<<<<

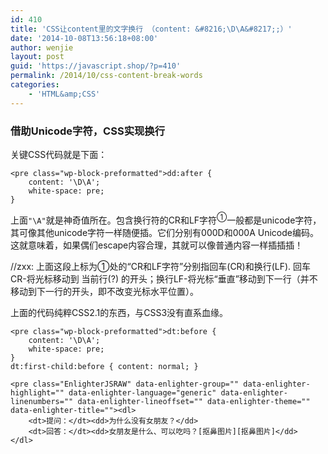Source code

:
 ```yaml
---
id: 410
title: 'CSS让content里的文字换行 （content: &#8216;\D\A&#8217;;）'
date: '2014-10-08T13:56:18+08:00'
author: wenjie
layout: post
guid: 'https://javascript.shop/?p=410'
permalink: /2014/10/css-content-break-words
categories:
    - 'HTML&amp;CSS'
---
```


### 借助Unicode字符，CSS实现换行

关键CSS代码就是下面：

```
<pre class="wp-block-preformatted">dd:after {
    content: '\D\A';
    white-space: pre;
}
```

上面`"\A"`就是神奇值所在。包含换行符的CR和LF字符<sup>①</sup>一般都是unicode字符，其可像其他unicode字符一样随便插。它们分别有000D和000A Unicode编码。这就意味着，如果偶们escape内容合理，其就可以像普通内容一样插插插！

//zxx: 上面这段上标为①处的“CR和LF字符”分别指回车(CR)和换行(LF). 回车CR-将光标移动到 当前行(?) 的开头；换行LF-将光标“垂直”移动到下一行（并不移动到下一行的开头，即不改变光标水平位置）。

上面的代码纯粹CSS2.1的东西，与CSS3没有直系血缘。

```
<pre class="wp-block-preformatted">dt:before {
    content: '\D\A';
    white-space: pre;
}
dt:first-child:before { content: normal; }
```

```
<pre class="EnlighterJSRAW" data-enlighter-group="" data-enlighter-highlight="" data-enlighter-language="generic" data-enlighter-linenumbers="" data-enlighter-lineoffset="" data-enlighter-theme="" data-enlighter-title=""><dl>
    <dt>提问：</dt><dd>为什么没有女朋友？</dd>
    <dt>回答：</dt><dd>女朋友是什么、可以吃吗？[抠鼻图片][抠鼻图片]</dd>
</dl>
```
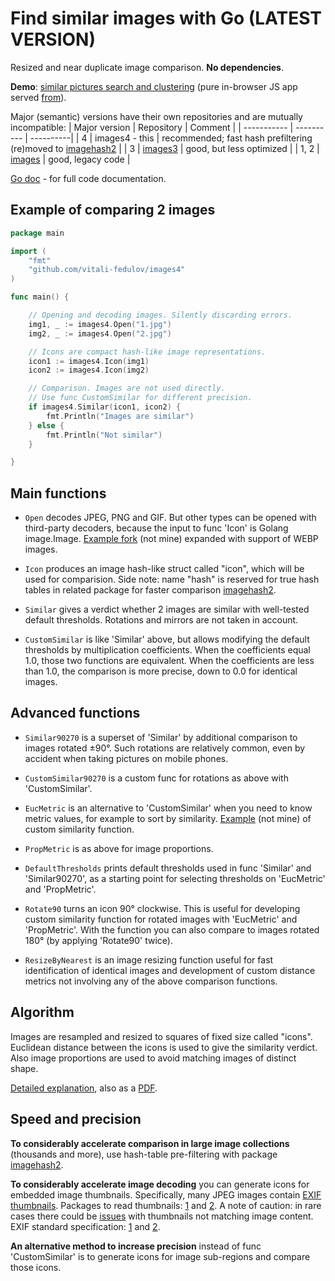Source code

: # Find similar images with Go (LATEST VERSION)

Resized and near duplicate image comparison. **No dependencies**.

**Demo**: [similar pictures search and clustering](https://vitali-fedulov.github.io/similar.pictures/) (pure in-browser JS app served [from](https://github.com/vitali-fedulov/similar.pictures)).

Major (semantic) versions have their own repositories and are mutually incompatible:
| Major version | Repository | Comment |
| ----------- | ---------- | ----------|
| 4 | images4 - this | recommended; fast hash prefiltering (re)moved to [imagehash2](https://github.com/vitali-fedulov/imagehash2) |
| 3 | [images3](https://github.com/vitali-fedulov/images3) | good, but less optimized |
| 1, 2 | [images](https://github.com/vitali-fedulov/images) | good, legacy code |

[Go doc](https://pkg.go.dev/github.com/vitali-fedulov/images4) - for full code documentation.

## Example of comparing 2 images

```go
package main

import (
	"fmt"
	"github.com/vitali-fedulov/images4"
)

func main() {

	// Opening and decoding images. Silently discarding errors.
	img1, _ := images4.Open("1.jpg")
	img2, _ := images4.Open("2.jpg")

	// Icons are compact hash-like image representations.
	icon1 := images4.Icon(img1)
	icon2 := images4.Icon(img2)

	// Comparison. Images are not used directly.
	// Use func CustomSimilar for different precision.
	if images4.Similar(icon1, icon2) {
		fmt.Println("Images are similar")
	} else {
		fmt.Println("Not similar")
	}

}
```

## Main functions

- `Open` decodes JPEG, PNG and GIF. But other types can be opened with third-party decoders, because the input to func 'Icon' is Golang image.Image. [Example fork](https://github.com/Pineapples27/images4) (not mine) expanded with support of WEBP images.

- `Icon` produces an image hash-like struct called "icon", which will be used for comparision. Side note: name "hash" is reserved for true hash tables in related package for faster comparison [imagehash2](https://github.com/vitali-fedulov/imagehash2).

- `Similar` gives a verdict whether 2 images are similar with well-tested default thresholds. Rotations and mirrors are not taken in account.

- `CustomSimilar` is like 'Similar' above, but allows modifying the default thresholds by multiplication coefficients. When the coefficients equal 1.0, those two functions are equivalent. When the coefficients are less than 1.0, the comparison is more precise, down to 0.0 for identical images.

## Advanced functions

- `Similar90270` is a superset of 'Similar' by additional comparison to images rotated ±90°. Such rotations are relatively common, even by accident when taking pictures on mobile phones.

- `CustomSimilar90270` is a custom func for rotations as above with 'CustomSimilar'.

- `EucMetric` is an alternative to 'CustomSimilar' when you need to know metric values, for example to sort by similarity. [Example](https://github.com/egor-romanov/png2gif/blob/main/main.go#L450) (not mine) of custom similarity function.

- `PropMetric` is as above for image proportions.

- `DefaultThresholds` prints default thresholds used in func 'Similar' and 'Similar90270', as a starting point for selecting thresholds on 'EucMetric' and 'PropMetric'.

- `Rotate90` turns an icon 90° clockwise. This is useful for developing custom similarity function for rotated images with 'EucMetric' and 'PropMetric'. With the function you can also compare to images rotated 180° (by applying 'Rotate90' twice).

- `ResizeByNearest` is an image resizing function useful for fast identification of identical images and development of custom distance metrics not involving any of the above comparison functions.


## Algorithm

Images are resampled and resized to squares of fixed size called "icons". Euclidean distance between the icons is used to give the similarity verdict. Also image proportions are used to avoid matching images of distinct shape.

[Detailed explanation](https://vitali-fedulov.github.io/similar.pictures/algorithm-for-perceptual-image-comparison.html), also as a [PDF](https://github.com/vitali-fedulov/research/blob/main/Algorithm%20for%20perceptual%20image%20comparison.pdf).

## Speed and precision

**To considerably accelerate comparison in large image collections** (thousands and more), use hash-table pre-filtering with package [imagehash2](https://github.com/vitali-fedulov/imagehash2).

**To considerably accelerate image decoding** you can generate icons for embedded image thumbnails. Specifically, many JPEG images contain [EXIF thumbnails](https://vitali-fedulov.github.io/similar.pictures/jpeg-thumbnail-reader.html). Packages to read thumbnails: [1](https://github.com/dsoprea/go-exif) and [2](https://github.com/rwcarlsen/goexif). A note of caution: in rare cases there could be [issues](https://security.stackexchange.com/questions/116552/the-history-of-thumbnails-or-just-a-previous-thumbnail-is-embedded-in-an-image/201785#201785) with thumbnails not matching image content. EXIF standard specification: [1](https://www.media.mit.edu/pia/Research/deepview/exif.html) and [2](https://www.exif.org/Exif2-2.PDF).

**An alternative method to increase precision** instead of func 'CustomSimilar' is to generate icons for image sub-regions and compare those icons.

>>>>

### WHAT YOU WILL DO
The answer should be one number, the count of lines above that contain "class".

### YOUR SOLUTION
3